The U.S. Food and Drug Administration granted LifeMax Laboratories Rare Pediatric Disease designation to LM-030, an experimental therapy in development to treat Netherton syndrome, a rare and potentially life-threatening condition.

Photo: Larry Hsu, CEO of LifeMax

Netherton Syndrome is a severe autosomal recessive disease characterized by congenital erythroderma, “bamboo hair,” and abnormality in the immune system. It can be life-threatening in pediatrics due to an impaired skin barrier that leads to severe dehydration, hypernatremia, hypothermia, gross weight loss, and sepsis. Failure to thrive is common in childhood as a result of chronic erythroderma, persistent cutaneous infection, malnutrition, and metabolic disorders. The severity of the skin abnormality in older patients can fluctuate over time. Most Netherton syndrome patients are also inflicted with immune system-related disorders such as food allergies and asthma.

LifeMax licensed LM-030 from Novartis and said it is has demonstrated safety and clinical efficacy in a phase 1/2 study and is ready to enter into pivotal clinical trials.  

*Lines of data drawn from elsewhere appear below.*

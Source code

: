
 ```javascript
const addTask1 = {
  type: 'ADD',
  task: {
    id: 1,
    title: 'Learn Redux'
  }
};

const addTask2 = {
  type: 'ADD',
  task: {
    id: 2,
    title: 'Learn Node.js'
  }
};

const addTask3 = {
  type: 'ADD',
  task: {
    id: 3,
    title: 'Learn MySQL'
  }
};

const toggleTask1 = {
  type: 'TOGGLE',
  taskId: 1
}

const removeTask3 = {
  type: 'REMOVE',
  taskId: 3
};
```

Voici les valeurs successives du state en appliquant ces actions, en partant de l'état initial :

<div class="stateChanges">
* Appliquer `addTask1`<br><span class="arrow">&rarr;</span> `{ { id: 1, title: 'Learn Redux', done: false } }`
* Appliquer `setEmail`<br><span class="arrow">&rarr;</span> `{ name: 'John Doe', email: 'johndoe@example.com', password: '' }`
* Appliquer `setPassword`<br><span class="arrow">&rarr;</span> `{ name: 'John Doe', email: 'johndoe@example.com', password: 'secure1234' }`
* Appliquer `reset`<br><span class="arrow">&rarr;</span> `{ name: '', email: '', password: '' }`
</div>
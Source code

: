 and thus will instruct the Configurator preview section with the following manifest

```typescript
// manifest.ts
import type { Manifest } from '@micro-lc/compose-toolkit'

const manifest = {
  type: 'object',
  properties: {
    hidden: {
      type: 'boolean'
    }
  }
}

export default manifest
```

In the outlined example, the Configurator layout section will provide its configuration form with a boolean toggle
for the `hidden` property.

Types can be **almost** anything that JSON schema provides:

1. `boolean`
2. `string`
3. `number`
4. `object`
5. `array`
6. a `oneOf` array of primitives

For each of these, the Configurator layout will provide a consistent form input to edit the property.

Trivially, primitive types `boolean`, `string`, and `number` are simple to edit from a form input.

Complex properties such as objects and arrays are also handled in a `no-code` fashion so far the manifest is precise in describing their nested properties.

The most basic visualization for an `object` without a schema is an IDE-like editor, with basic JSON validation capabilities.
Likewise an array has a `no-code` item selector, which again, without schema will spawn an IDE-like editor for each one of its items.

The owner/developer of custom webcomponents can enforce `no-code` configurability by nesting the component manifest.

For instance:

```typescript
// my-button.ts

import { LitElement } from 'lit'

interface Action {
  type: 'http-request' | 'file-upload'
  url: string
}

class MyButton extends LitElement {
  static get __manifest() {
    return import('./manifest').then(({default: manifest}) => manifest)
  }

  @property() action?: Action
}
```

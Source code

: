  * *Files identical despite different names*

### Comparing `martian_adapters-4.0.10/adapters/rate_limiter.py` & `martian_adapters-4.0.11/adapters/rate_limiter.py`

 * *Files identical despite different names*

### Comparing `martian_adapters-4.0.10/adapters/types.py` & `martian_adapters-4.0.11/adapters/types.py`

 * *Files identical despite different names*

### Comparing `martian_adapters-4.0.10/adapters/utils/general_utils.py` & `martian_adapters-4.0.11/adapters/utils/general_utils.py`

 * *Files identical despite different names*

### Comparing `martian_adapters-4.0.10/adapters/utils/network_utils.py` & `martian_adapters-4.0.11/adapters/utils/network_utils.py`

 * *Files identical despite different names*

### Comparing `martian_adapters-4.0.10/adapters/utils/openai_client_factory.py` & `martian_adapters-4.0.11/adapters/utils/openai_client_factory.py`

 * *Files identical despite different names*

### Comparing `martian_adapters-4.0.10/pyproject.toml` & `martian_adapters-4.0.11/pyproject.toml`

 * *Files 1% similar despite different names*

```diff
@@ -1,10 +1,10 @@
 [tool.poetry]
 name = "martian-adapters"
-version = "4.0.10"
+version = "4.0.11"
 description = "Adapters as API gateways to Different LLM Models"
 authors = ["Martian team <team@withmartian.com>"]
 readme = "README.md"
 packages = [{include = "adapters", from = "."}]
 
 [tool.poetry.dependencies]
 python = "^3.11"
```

“Receiving the rare pediatric disease designation on the heel of receiving the orphan drug designation represents another significant step in the development of LM-030 for this devastating disease,” said Larry Hsu, LifeMax’s co-founder and CEO.

Rare pediatric disease is defined by the FDA as a disease affecting less than 200,000 people in the United States. If a new drug application for LM-030 is approved, LifeMax may be eligible to receive a rare pediatric disease priority review voucher.

The vouchers can be used to reduce the time of an FDA new drug approval review to six months from ten months. The vouchers are potentially lucrative because they are transferable. Most recently, GW Pharma sold its priority review voucher for $80.6 million.